### Exercise directions
Please go through the records below and return every line holding the word "cookie".

### Records for the exercise
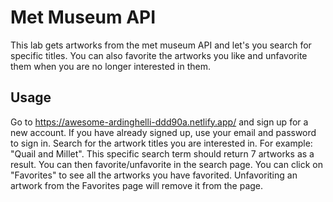# Met Museum API

This lab gets artworks from the met museum API and let's you search for specific titles. You can also favorite the artworks you like and unfavorite them when you are no longer interested in them.

## Usage

Go to https://awesome-ardinghelli-ddd90a.netlify.app/ and sign up for a new account. If you have already signed up, use your email and password to sign in. Search for the artwork titles you are interested in. For example: "Quail and Millet". This specific search term should return 7 artworks as a result. You can then favorite/unfavorite in the search page. You can click on "Favorites" to see all the artworks you have favorited. Unfavoriting an artwork from the Favorites page will remove it from the page.
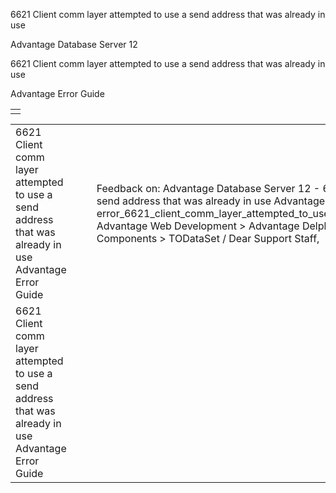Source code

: 6621 Client comm layer attempted to use a send address that was already in use




Advantage Database Server 12  

6621 Client comm layer attempted to use a send address that was already in use

Advantage Error Guide

|  |
| --- |
|  |

|  |  |  |  |  |
| --- | --- | --- | --- | --- |
| 6621 Client comm layer attempted to use a send address that was already in use  Advantage Error Guide |  |  | Feedback on: Advantage Database Server 12 - 6621 Client comm layer attempted to use a send address that was already in use Advantage Error Guide error\_6621\_client\_comm\_layer\_attempted\_to\_use\_a\_send\_address\_that\_was\_already\_in\_use Advantage Web Development > Advantage Delphi OData Client > Delphi OData Components > TODataSet / Dear Support Staff, |  |
| 6621 Client comm layer attempted to use a send address that was already in use  Advantage Error Guide |  |  |  |  |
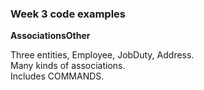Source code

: ### Week 3 code examples

**AssociationsOther**

Three entities, Employee, JobDuty, Address.  
Many kinds of associations.  
Includes COMMANDS.  
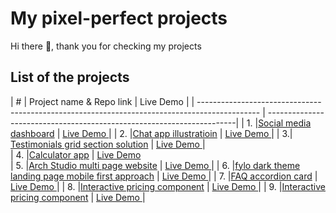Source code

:# My pixel-perfect projects

Hi there 👋, thank you for checking my projects

## List of the projects

|  #  | Project name & Repo link                                                                | Live Demo                                                             |
| --------------------------------------------------------------------------------------------- | ----------------------------------------------------------------------|
| 1. |[Social media dashboard](https://github.com/zineb-Bou/Social-media-dashboard)             | [Live Demo ](https://gracious-galileo-288f6d.netlify.app/)|
| 2. |[Chat app illustratioin](https://github.com/zineb-Bou/Chat-app-CSS-illustration)          | [Live Demo ](https://zineb-bou.github.io/Chat-app-CSS-illustration/)|
| 3.| [Testimonials grid section solution](https://github.com/zineb-Bou/Testimonials-grid-section-solution.)         | [Live Demo ](https://zineb-bou.github.io/Testimonials-grid-section-solution./)|          
| 4. |[Calculator app](https://github.com/zineb-Bou/Calculator-app)                             | [Live Demo ](https://calculator-app-murex.vercel.app/)   
| 5. |[Arch Studio multi page website](https://github.com/zineb-Bou/Arch-Studio-multi-page-website) | [Live Demo ](https://arch-studio-multi-page-website-mu.vercel.app/)  |
| 6. |[fylo dark theme landing page mobile first approach](https://github.com/zineb-Bou/fylo-dark-theme-landing-page) | [Live Demo ](https://stupefied-lichterman-01872a.netlify.app/)  |
| 7. |[FAQ accordion card](https://github.com/zineb-Bou/FAQ-accordion-card) | [Live Demo ](https://cocky-hodgkin-a51a83.netlify.app/)  |
| 8. |[Interactive pricing component](https://github.com/zineb-Bou/Interactive-pricing-component) | [Live Demo ](https://heuristic-ramanujan-6992a7.netlify.app/)  |
| 9. |[Interactive pricing component](https://github.com/zineb-Bou/Advice-generator-app) | [Live Demo ](https://6213987bcc4e5c0dada1f670--jolly-visvesvaraya-a24674.netlify.app/)|
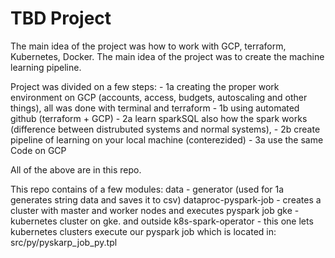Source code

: # TBD Project

The main idea of the project was how to work with GCP, terraform, Kubernetes, Docker.
The main idea of the project was to create the machine learning pipeline.

Project was divided on a few steps:
    - 1a creating the proper work environment on GCP (accounts, access, budgets, autoscaling and other things), all  was done with terminal and terraform 
    - 1b using automated github (terraform + GCP)
    - 2a learn sparkSQL also  how the spark works (difference between distrubuted systems and normal systems),
    - 2b create pipeline of learning on your local machine (conterezided)
    - 3a use the same Code on GCP
    
All of the above are in this repo.

This repo contains of a few modules:
data - generator (used for 1a generates string data and saves it to csv)
dataproc-pyspark-job - creates a cluster with master and worker nodes and executes pyspark job
gke - kubernetes cluster on gke.
and outside  k8s-spark-operator - this one lets kubernetes clusters execute our pyspark job which is located in: 
src/py/pyskarp_job_py.tpl
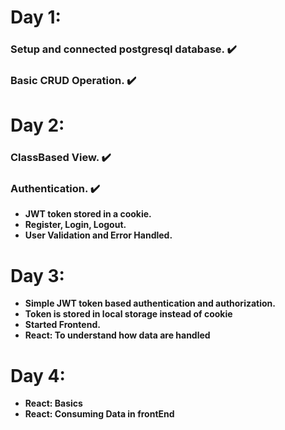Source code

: # Day 1:
### Setup and connected postgresql database. :heavy_check_mark:
### Basic CRUD Operation. :heavy_check_mark:
# Day 2:
### ClassBased View. :heavy_check_mark:
### Authentication. :heavy_check_mark:
- **JWT token stored in a cookie.**
- **Register, Login, Logout.**
- **User Validation and Error Handled.**
# Day 3:
- **Simple JWT token based authentication and authorization.**
- **Token is stored in local storage instead of cookie**
- **Started Frontend.**
- **React: To understand how data are handled**
# Day 4:
- **React: Basics**
- **React: Consuming Data in frontEnd**




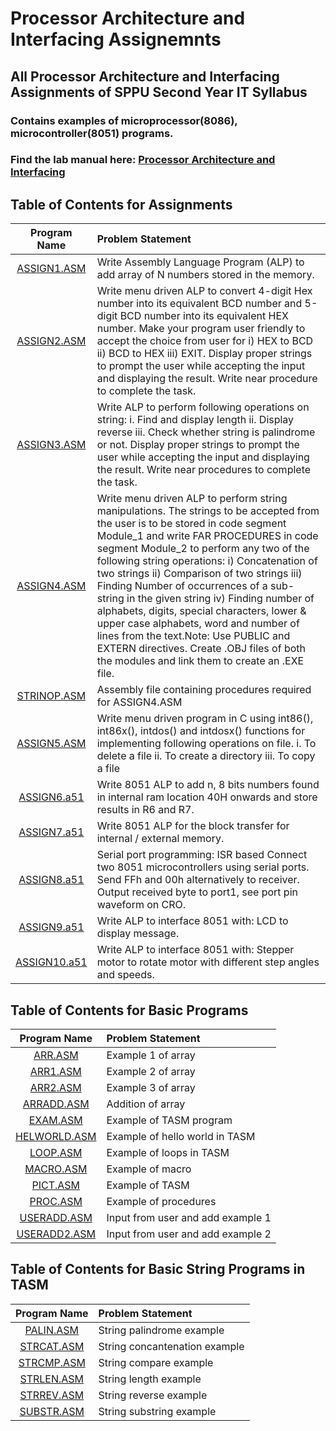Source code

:# Processor Architecture and Interfacing Assignemnts

## All Processor Architecture and Interfacing Assignments of SPPU Second Year IT Syllabus

### Contains examples of microprocessor(8086), microcontroller(8051) programs.

### Find the lab manual here: [Processor Architecture and Interfacing](PIL.pdf)

## Table of Contents for Assignments

| Program Name                     | Problem Statement                    |
| :-----------------------------:  | :--------------------------------    |
|[ASSIGN1.ASM](Assignments/ASSIGN1.ASM)|Write Assembly Language Program (ALP) to add array of N numbers stored in the memory.|
|[ASSIGN2.ASM](Assignments/ASSIGN2.ASM)|Write menu driven ALP to convert 4-digit Hex number into its equivalent BCD number and 5-digit BCD number into its equivalent HEX number. Make your program user friendly to accept the choice from user for i) HEX to BCD ii) BCD to HEX iii) EXIT. Display proper strings to prompt the user while accepting the input and displaying the result. Write near procedure to complete the task.|
|[ASSIGN3.ASM](Assignments/ASSIGN3.ASM)|Write ALP to perform following operations on string: i. Find and display length ii. Display reverse iii. Check whether string is palindrome or not. Display proper strings to prompt the user while accepting the input and displaying the result. Write near procedures to complete the task.|
|[ASSIGN4.ASM](Assignments/ASSIGN4.ASM)|Write menu driven ALP to perform string manipulations. The strings to be accepted from the user is to be stored in code segment Module_1 and write FAR PROCEDURES in code segment Module_2 to perform any two of the following string operations: i) Concatenation of two strings ii) Comparison of two strings iii) Finding Number of occurrences of a sub-string in the given string iv) Finding number of alphabets, digits, special characters, lower & upper case alphabets, word and number of lines from the text.Note: Use PUBLIC and EXTERN directives. Create .OBJ files of both the modules and link them to create an .EXE file.
|[STRINOP.ASM](Assignments/STRINOP.ASM)|Assembly file containing procedures required for ASSIGN4.ASM|
|[ASSIGN5.ASM](Assignments/ASSIGN5.C)|Write menu driven program in C using int86(), int86x(), intdos() and intdosx() functions for implementing following operations on file. i. To delete a file ii. To create a directory iii. To copy a file|
|[ASSIGN6.a51](Assignments/ASSIGN6.a51)|Write 8051 ALP to add n, 8 bits numbers found in internal ram location 40H onwards and store results in R6 and R7.|
|[ASSIGN7.a51](Assignments/ASSIGN7.a51)|Write 8051 ALP for the block transfer for internal / external memory.|
|[ASSIGN8.a51](Assignments/ASSIGN8.a51)|Serial port programming: ISR based Connect two 8051 microcontrollers using serial ports. Send FFh and 00h alternatively to receiver. Output received byte to port1, see port pin waveform on CRO.|
|[ASSIGN9.a51](Assignments/ASSIGN9.a51)|Write ALP to interface 8051 with: LCD to display message.|
|[ASSIGN10.a51](Assignments/ASSIGN10.a51)|Write ALP to interface 8051 with: Stepper motor to rotate motor with different step angles and speeds.|


## Table of Contents for Basic Programs

| Program Name                     | Problem Statement                    |
| :-----------------------------:  | :--------------------------------    |
|[ARR.ASM](Initial/ARR.ASM)|Example 1 of array|
|[ARR1.ASM](Initial/ARR1.ASM)|Example 2 of array|
|[ARR2.ASM](Initial/ARR2.ASM)|Example 3 of array|
|[ARRADD.ASM](Initial/ARRADD.ASM)|Addition of array|
|[EXAM.ASM](Initial/EXAM.ASM)|Example of TASM program|
|[HELWORLD.ASM](Initial/HELWORLD.ASM)|Example of hello world in TASM|
|[LOOP.ASM](Initial/LOOP.ASM)|Example of loops in TASM|
|[MACRO.ASM](Initial/MACRO.ASM)|Example of macro|
|[PICT.ASM](Initial/PICT.ASM)|Example of TASM|
|[PROC.ASM](Initial/PROC.ASM)|Example of procedures|
|[USERADD.ASM](Initial/USERADD.ASM)|Input from user and add example 1|
|[USERADD2.ASM](Initial/USERADD2.ASM)|Input from user and add example 2|


## Table of Contents for Basic String Programs in TASM


| Program Name                     | Problem Statement                    |
| :-----------------------------:  | :--------------------------------    |
|[PALIN.ASM](String/PALIN.ASM)|String palindrome example|
|[STRCAT.ASM](String/STRCAT.ASM)|String concantenation example|
|[STRCMP.ASM](String/STRCMP.ASM)|String compare example|
|[STRLEN.ASM](String/STRLEN.ASM)|String length example|
|[STRREV.ASM](String/STRREV.ASM)|String reverse example|
|[SUBSTR.ASM](String/SUBSTR.ASM)|String substring example|

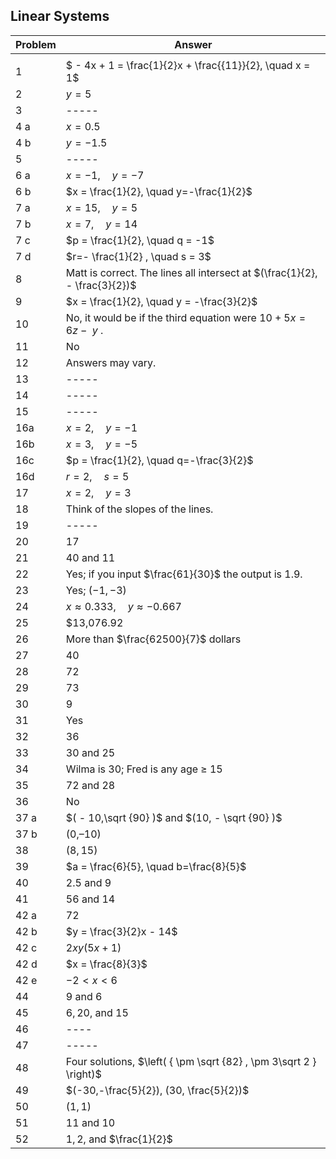 
## Linear Systems


|**Problem**|**Answer**|
|-------|------|
|||
|1|  $ - 4x + 1 = \frac{1}{2}x + \frac{{11}}{2}, \quad x = 1$  |
|2|  $y=5$  |
|3| ----- |
|4 a|  $x=0.5$  |
|4 b|  $y=-1.5$  |
|5| ----- |
|6 a|  $x=-1, \quad y=-7$ |
|6 b| $x = \frac{1}{2}, \quad y=-\frac{1}{2}$
|7 a|  $x = 15, \quad y = 5$  |
|7 b|  $x = 7, \quad y = 14$  |
|7 c|  $p = \frac{1}{2}, \quad q = -1$  |
|7 d|  $r=- \frac{1}{2} , \quad s = 3$  |
|8| Matt is correct. The lines all   intersect at    $(\frac{1}{2}, - \frac{3}{2})$ <br> |
|9|  $x = \frac{1}{2}, \quad y = -\frac{3}{2}$  |
|10| No, it would be if the third equation were    $10 + 5x = 6z - {\text{ }}y$ .  <br> |
|11|No|
|12|Answers may vary.|
|13|-----|
|14|-----|
|15|-----|
  |16a| $x=2, \quad y=-1$ |
|16b| $x = 3, \quad y = - 5$ |
|16c| $p = \frac{1}{2}, \quad q=-\frac{3}{2}$ |
|16d| $r=2, \quad s=5$ |
|17|  $x = 2, \quad y=3$  |
|18|Think of the slopes of the lines.|
|19|-----|
|20|17|
|21|40 and 11|
|22|Yes; if you input $\frac{61}{30}$ the output is 1.9.|
|23| Yes;   $( - 1, - 3)$ |
|24|  $x \approx 0.333, \quad y \approx - 0.667$  |
|25|\$13,076.92|
|26|More than  $\frac{62500}{7}$  dollars|
|27|40|
|28|72|
|29|73|
|30|9|
|31|Yes|
|32|36|
|33|30 and 25|
|34| Wilma is 30; Fred is any age   ≥   15 |
|35|72 and 28|
|36|No|
|37 a| $( - 10,\sqrt {90} )$   and   $(10, - \sqrt {90} )$ |
|37 b|(0,–10)|
|38|  $(8, 15)$  |
|39|  $a = \frac{6}{5}, \quad b=\frac{8}{5}$  |
|40|2.5 and 9|
|41|56 and 14|
|42 a|72|
|42 b| $y = \frac{3}{2}x - 14$ |
|42 c| $2xy(5x + 1)$ |
|42 d|$x  = \frac{8}{3}$|
|42 e|$-2 < x < 6$ |
|44|9 and 6|
|45|$6, 20,$ and $15$|
|46|----|
|47|-----|
|48|Four solutions,  $\left( { \pm \sqrt {82} , \pm 3\sqrt 2 } \right)$ |
|49|  $(-30,-\frac{5}{2}), (30, \frac{5}{2})$  |
|50|  $(1,1)$  |
|51|$11$ and $10$|
|52|$1, 2$, and $\frac{1}{2}$|

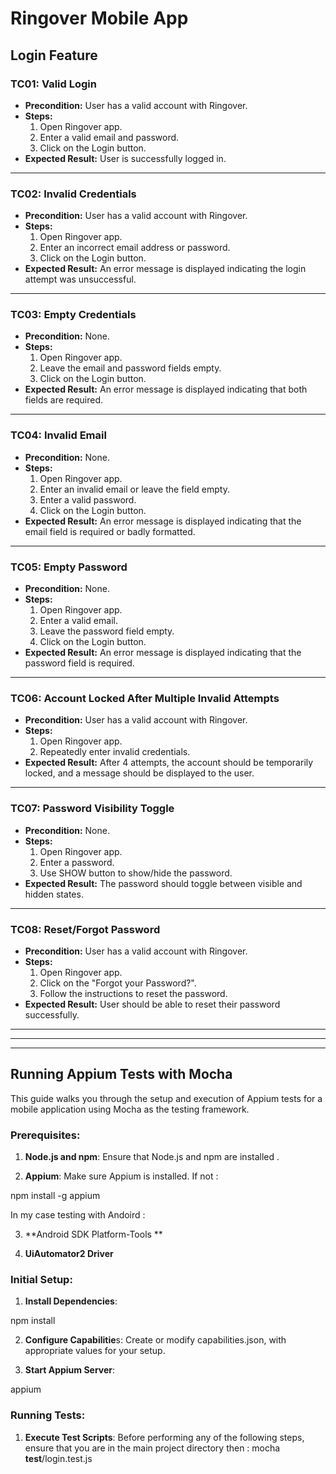 
# Ringover Mobile App

## Login Feature

### TC01: Valid Login
- **Precondition:** User has a valid account with Ringover.
- **Steps:**  
  1. Open Ringover app.
  2. Enter a valid email and password.
  3. Click on the Login button.
- **Expected Result:** User is successfully logged in.

---

### TC02: Invalid Credentials
- **Precondition:** User has a valid account with Ringover.
- **Steps:**  
  1. Open Ringover app.
  2. Enter an incorrect email address or password.
  3. Click on the Login button.
- **Expected Result:** An error message is displayed indicating the login attempt was unsuccessful.

---

### TC03: Empty Credentials
- **Precondition:** None.
- **Steps:**  
  1. Open Ringover app.
  2. Leave the email and password fields empty.
  3. Click on the Login button.
- **Expected Result:** An error message is displayed indicating that both fields are required.

---

### TC04: Invalid Email
- **Precondition:** None.
- **Steps:**  
  1. Open Ringover app.
  2. Enter an invalid email or leave the field empty.
  3. Enter a valid password.
  4. Click on the Login button.
- **Expected Result:** An error message is displayed indicating that the email field is required or badly formatted.

---

### TC05: Empty Password
- **Precondition:** None.
- **Steps:**  
  1. Open Ringover app.
  2. Enter a valid email.
  3. Leave the password field empty.
  4. Click on the Login button.
- **Expected Result:** An error message is displayed indicating that the password field is required.

---

### TC06: Account Locked After Multiple Invalid Attempts
- **Precondition:** User has a valid account with Ringover.
- **Steps:**  
  1. Open Ringover app.
  2. Repeatedly enter invalid credentials.
- **Expected Result:** After 4 attempts, the account should be temporarily locked, and a message should be displayed to the user.

---

### TC07: Password Visibility Toggle
- **Precondition:** None.
- **Steps:**  
  1. Open Ringover app.
  2. Enter a password.
  3. Use SHOW button to show/hide the password.
- **Expected Result:** The password should toggle between visible and hidden states.

---

### TC08: Reset/Forgot Password
- **Precondition:** User has a valid account with Ringover.
- **Steps:**  
  1. Open Ringover app.
  2. Click on the "Forgot your Password?".
  3. Follow the instructions to reset the password.
- **Expected Result:** User should be able to reset their password successfully.

---

---

---





## Running Appium Tests with Mocha

This guide walks you through the setup and execution of Appium tests for a mobile application using Mocha as the testing framework.

### Prerequisites:

1. **Node.js and npm**: Ensure that Node.js and npm are installed .

2. **Appium**: Make sure Appium is installed. If not :
   
npm install -g appium

In my case testing with Andoird : 

3. **Android SDK Platform-Tools **

4. **UiAutomator2 Driver**

### Initial Setup:

1. **Install Dependencies**:
   
npm install

2. **Configure Capabilitie**s:
Create or modify capabilities.json, with appropriate values for your setup.

2. **Start Appium Server**:

appium

### Running Tests:

1. **Execute Test Scripts**:
Before performing any of the following steps, ensure that you are in the main project directory then : 
mocha __test__/login.test.js        


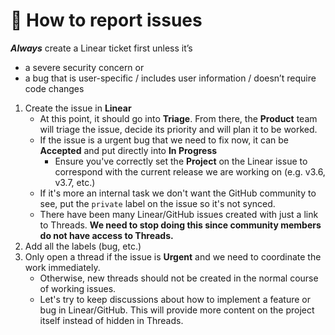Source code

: # 🐛 How to report issues

_**Always**_ create a Linear ticket first unless it’s

* a severe security concern or
* a bug that is user-specific / includes user information / doesn’t require code changes

1. Create the issue in **Linear**
   * At this point, it should go into **Triage**. From there, the **Product** team will triage the issue, decide its priority and will plan it to be worked.
   * If the issue is a urgent bug that we need to fix now, it can be **Accepted** and put directly into **In Progress**
     * Ensure you've correctly set the **Project** on the Linear issue to correspond with the current release we are working on (e.g. v3.6, v3.7, etc.)
   * If it's more an internal task we don't want the GitHub community to see, put the `private` label on the issue so it's not synced.
   * There have been many Linear/GitHub issues created with just a link to Threads. **We need to stop doing this since community members do not have access to Threads.**
2. Add all the labels (bug, etc.)
3. Only open a thread if the issue is **Urgent** and we need to coordinate the work immediately.
   * Otherwise, new threads should not be created in the normal course of working issues.
   * Let's try to keep discussions about how to implement a feature or bug in Linear/GitHub. This will provide more content on the project itself instead of hidden in Threads.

### Finished exercise
- **JWT token stored in a cookie.**
- **Token is stored in local storage instead of cookie**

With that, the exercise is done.